## WHAT IS BEING ASKED
Please transcribe exactly, and only, the lines of the data below between the line holding "Thank you for the constructive exchange." and the line holding "In this debate", inclusive.

## DATA RECORDS
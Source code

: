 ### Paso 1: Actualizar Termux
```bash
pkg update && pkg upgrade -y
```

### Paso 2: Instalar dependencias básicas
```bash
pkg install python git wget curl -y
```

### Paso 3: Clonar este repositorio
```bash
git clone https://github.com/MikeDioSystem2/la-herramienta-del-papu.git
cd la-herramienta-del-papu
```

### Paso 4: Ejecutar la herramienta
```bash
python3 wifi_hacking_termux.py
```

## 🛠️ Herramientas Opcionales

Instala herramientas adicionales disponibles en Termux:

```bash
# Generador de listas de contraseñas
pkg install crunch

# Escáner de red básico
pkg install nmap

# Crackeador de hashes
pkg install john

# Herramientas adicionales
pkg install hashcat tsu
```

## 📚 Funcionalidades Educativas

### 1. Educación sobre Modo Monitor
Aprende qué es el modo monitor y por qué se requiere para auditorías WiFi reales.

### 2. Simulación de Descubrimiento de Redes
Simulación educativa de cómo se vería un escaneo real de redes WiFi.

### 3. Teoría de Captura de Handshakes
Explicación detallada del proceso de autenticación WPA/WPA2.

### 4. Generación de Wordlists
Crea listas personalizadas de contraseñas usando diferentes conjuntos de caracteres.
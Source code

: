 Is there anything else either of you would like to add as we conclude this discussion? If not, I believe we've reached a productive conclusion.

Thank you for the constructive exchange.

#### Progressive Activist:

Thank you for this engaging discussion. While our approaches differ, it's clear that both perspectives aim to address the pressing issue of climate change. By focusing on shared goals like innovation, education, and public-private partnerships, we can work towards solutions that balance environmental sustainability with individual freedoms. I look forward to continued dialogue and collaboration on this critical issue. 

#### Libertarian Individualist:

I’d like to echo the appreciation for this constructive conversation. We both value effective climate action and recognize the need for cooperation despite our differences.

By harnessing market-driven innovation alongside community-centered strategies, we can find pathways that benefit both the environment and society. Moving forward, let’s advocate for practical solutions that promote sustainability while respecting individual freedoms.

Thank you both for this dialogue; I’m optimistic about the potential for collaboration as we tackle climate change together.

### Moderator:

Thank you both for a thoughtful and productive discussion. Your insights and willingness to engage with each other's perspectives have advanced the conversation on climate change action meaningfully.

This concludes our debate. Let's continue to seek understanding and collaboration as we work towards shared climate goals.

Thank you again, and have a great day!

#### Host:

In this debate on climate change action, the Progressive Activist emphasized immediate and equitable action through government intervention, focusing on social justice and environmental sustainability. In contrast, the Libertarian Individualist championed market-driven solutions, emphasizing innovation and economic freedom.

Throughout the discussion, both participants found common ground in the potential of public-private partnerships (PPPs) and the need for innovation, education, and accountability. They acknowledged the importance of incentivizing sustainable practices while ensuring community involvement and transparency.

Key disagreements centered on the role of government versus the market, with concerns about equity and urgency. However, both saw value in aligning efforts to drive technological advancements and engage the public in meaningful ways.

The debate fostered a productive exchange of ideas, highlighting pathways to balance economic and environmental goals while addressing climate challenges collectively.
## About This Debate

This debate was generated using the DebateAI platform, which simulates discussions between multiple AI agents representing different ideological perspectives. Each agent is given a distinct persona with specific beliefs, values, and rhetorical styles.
--
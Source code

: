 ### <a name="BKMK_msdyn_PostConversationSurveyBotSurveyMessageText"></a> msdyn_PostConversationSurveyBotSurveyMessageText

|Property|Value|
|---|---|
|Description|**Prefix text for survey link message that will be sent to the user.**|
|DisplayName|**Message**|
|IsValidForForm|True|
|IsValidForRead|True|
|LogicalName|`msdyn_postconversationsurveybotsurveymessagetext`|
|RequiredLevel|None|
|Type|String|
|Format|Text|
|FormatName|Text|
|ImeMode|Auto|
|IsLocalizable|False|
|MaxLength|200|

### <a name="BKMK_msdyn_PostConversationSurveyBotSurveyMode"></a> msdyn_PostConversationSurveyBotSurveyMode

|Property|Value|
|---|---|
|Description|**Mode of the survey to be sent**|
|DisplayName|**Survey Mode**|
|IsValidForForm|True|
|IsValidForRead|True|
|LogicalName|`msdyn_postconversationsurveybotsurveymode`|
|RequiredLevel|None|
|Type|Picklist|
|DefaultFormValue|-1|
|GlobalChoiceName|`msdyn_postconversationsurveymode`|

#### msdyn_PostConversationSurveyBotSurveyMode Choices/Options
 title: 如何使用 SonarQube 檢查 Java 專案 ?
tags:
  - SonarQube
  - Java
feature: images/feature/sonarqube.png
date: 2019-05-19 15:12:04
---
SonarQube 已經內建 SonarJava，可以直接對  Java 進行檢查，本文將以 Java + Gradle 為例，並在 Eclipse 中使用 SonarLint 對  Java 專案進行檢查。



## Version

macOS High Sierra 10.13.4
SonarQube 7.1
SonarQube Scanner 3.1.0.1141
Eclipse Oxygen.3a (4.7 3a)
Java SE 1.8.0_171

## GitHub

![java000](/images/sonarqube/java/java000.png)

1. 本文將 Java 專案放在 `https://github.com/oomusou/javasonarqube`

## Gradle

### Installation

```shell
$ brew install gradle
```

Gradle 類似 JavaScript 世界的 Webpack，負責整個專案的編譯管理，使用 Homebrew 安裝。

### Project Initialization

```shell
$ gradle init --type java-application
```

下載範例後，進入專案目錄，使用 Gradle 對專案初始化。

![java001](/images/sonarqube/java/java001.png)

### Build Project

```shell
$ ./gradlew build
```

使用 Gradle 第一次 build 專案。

## REPLY
Thank you for the constructive exchange.

#### Progressive Activist:

Thank you for this engaging discussion. While our approaches differ, it's clear that both perspectives aim to address the pressing issue of climate change. By focusing on shared goals like innovation, education, and public-private partnerships, we can work towards solutions that balance environmental sustainability with individual freedoms. I look forward to continued dialogue and collaboration on this critical issue. 

#### Libertarian Individualist:

I’d like to echo the appreciation for this constructive conversation. We both value effective climate action and recognize the need for cooperation despite our differences.

By harnessing market-driven innovation alongside community-centered strategies, we can find pathways that benefit both the environment and society. Moving forward, let’s advocate for practical solutions that promote sustainability while respecting individual freedoms.

Thank you both for this dialogue; I’m optimistic about the potential for collaboration as we tackle climate change together.

### Moderator:

Thank you both for a thoughtful and productive discussion. Your insights and willingness to engage with each other's perspectives have advanced the conversation on climate change action meaningfully.

This concludes our debate. Let's continue to seek understanding and collaboration as we work towards shared climate goals.

Thank you again, and have a great day!

#### Host:

In this debate on climate change action, the Progressive Activist emphasized immediate and equitable action through government intervention, focusing on social justice and environmental sustainability. In contrast, the Libertarian Individualist championed market-driven solutions, emphasizing innovation and economic freedom.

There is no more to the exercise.